__What you are asked to do__.
The answer must be the lines from the one containing "brief names them" through the last line of the data below, copied exactly, with nothing else.

*** Opening Information ***

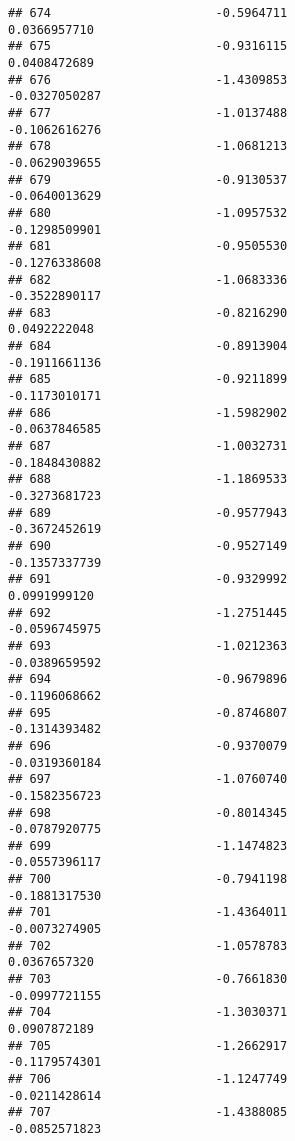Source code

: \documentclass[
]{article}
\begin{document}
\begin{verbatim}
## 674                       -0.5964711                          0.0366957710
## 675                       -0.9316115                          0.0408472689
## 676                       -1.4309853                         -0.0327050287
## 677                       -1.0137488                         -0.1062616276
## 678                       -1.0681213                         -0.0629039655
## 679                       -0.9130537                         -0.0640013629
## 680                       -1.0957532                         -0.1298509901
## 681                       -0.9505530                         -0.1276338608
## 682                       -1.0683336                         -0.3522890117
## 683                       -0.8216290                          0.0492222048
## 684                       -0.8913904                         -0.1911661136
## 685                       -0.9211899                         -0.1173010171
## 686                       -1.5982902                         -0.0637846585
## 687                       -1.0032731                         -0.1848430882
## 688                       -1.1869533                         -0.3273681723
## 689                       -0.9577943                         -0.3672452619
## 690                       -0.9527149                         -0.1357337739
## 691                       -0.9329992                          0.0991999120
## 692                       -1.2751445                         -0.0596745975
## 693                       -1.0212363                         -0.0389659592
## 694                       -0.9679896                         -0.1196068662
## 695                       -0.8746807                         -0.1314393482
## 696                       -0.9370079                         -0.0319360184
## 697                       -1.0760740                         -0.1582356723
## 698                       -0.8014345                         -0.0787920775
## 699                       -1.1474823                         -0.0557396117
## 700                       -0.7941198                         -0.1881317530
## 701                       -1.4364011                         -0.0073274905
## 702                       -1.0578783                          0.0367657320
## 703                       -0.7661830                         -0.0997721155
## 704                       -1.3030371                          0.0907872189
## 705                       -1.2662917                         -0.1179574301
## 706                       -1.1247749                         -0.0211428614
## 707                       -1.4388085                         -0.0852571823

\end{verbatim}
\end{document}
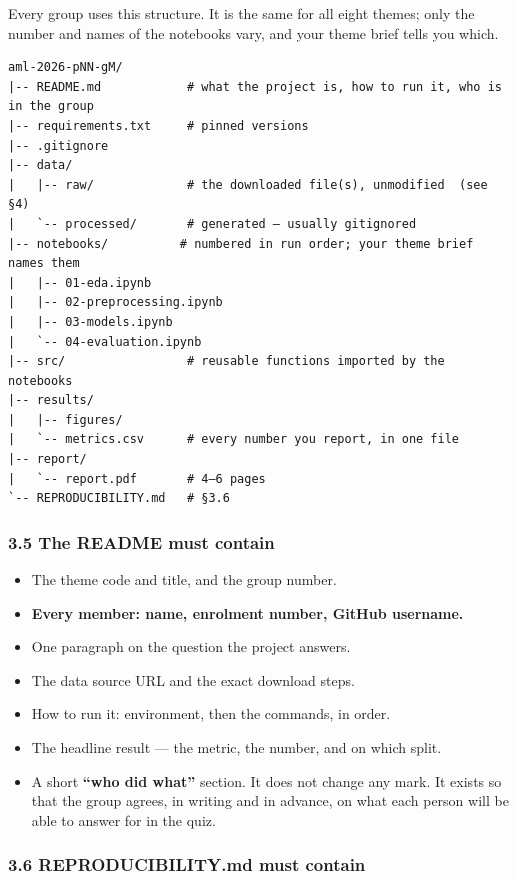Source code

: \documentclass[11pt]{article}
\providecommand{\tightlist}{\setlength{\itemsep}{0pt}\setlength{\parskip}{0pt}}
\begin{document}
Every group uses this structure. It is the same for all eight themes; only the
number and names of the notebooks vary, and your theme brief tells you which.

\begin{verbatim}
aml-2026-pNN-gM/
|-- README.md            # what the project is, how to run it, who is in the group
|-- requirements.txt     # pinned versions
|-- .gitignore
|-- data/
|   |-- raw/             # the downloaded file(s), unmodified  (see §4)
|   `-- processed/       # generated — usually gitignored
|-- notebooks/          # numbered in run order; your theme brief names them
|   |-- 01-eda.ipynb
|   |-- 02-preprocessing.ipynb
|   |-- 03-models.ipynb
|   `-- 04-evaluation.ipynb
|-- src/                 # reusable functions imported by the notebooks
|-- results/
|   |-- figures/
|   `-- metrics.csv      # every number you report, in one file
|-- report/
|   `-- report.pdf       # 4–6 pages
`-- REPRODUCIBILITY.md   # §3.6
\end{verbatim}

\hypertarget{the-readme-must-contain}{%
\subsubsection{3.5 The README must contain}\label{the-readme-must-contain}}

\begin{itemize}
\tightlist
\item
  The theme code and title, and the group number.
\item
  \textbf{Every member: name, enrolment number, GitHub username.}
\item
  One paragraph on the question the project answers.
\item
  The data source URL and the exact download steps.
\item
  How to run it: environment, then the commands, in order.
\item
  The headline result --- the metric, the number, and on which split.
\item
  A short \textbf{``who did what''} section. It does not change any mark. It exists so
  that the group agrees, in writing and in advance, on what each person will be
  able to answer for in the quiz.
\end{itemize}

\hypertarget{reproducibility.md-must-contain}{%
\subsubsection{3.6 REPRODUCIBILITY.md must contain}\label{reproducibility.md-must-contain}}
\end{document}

*** Closing Information ***

__Your solution__.
|-- notebooks/          # numbered in run order; your theme brief names them
|   |-- 01-eda.ipynb
|   |-- 02-preprocessing.ipynb
|   |-- 03-models.ipynb
|   `-- 04-evaluation.ipynb
|-- src/                 # reusable functions imported by the notebooks
|-- results/
|   |-- figures/
|   `-- metrics.csv      # every number you report, in one file
|-- report/
|   `-- report.pdf       # 4–6 pages
`-- REPRODUCIBILITY.md   # §3.6
\end{verbatim}

\hypertarget{the-readme-must-contain}{%
\subsubsection{3.5 The README must contain}\label{the-readme-must-contain}}

\begin{itemize}
\tightlist
\item
  The theme code and title, and the group number.
\item
  \textbf{Every member: name, enrolment number, GitHub username.}
\item
  One paragraph on the question the project answers.
\item
  The data source URL and the exact download steps.
\item
  How to run it: environment, then the commands, in order.
\item
  The headline result --- the metric, the number, and on which split.
\item
  A short \textbf{``who did what''} section. It does not change any mark. It exists so
  that the group agrees, in writing and in advance, on what each person will be
  able to answer for in the quiz.
\end{itemize}

\hypertarget{reproducibility.md-must-contain}{%
\subsubsection{3.6 REPRODUCIBILITY.md must contain}\label{reproducibility.md-must-contain}}
\end{document}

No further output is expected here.